» Activity:
Starting at the line that contains "install pyenv-win (windows)*", output each line through the end of the data exactly, and nothing more.

•••••

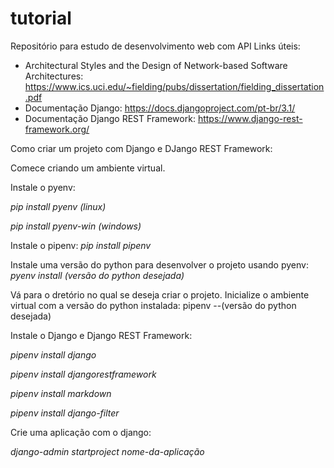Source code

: # tutorial
Repositório para estudo de desenvolvimento web com API
Links úteis: 
- Architectural Styles and the Design of Network-based Software Architectures: https://www.ics.uci.edu/~fielding/pubs/dissertation/fielding_dissertation.pdf
- Documentação Django: https://docs.djangoproject.com/pt-br/3.1/
- Documentação Django REST Framework: https://www.django-rest-framework.org/

Como criar um projeto com Django e DJango REST Framework:

Comece criando um ambiente virtual.

Instale o pyenv: 

*pip install pyenv (linux)*


 *pip install pyenv-win (windows)*

Instale o pipenv:
 *pip install pipenv*

Instale uma versão do python para desenvolver o projeto usando pyenv:
*pyenv install (versão do python desejada)*

Vá para o dretório no qual se deseja criar o projeto. Inicialize o ambiente virtual com a versão do python instalada:
pipenv --(versão do python desejada)

Instale o Django e Django REST Framework:

*pipenv install django*

*pipenv install djangorestframework*

*pipenv install markdown*

*pipenv install django-filter*


Crie uma aplicação com o django:

*django-admin startproject nome-da-aplicação*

•••••

» Reply:
 *pip install pyenv-win (windows)*

Instale o pipenv:
 *pip install pipenv*

Instale uma versão do python para desenvolver o projeto usando pyenv:
*pyenv install (versão do python desejada)*

Vá para o dretório no qual se deseja criar o projeto. Inicialize o ambiente virtual com a versão do python instalada:
pipenv --(versão do python desejada)

Instale o Django e Django REST Framework:

*pipenv install django*

*pipenv install djangorestframework*

*pipenv install markdown*

*pipenv install django-filter*


Crie uma aplicação com o django:

*django-admin startproject nome-da-aplicação*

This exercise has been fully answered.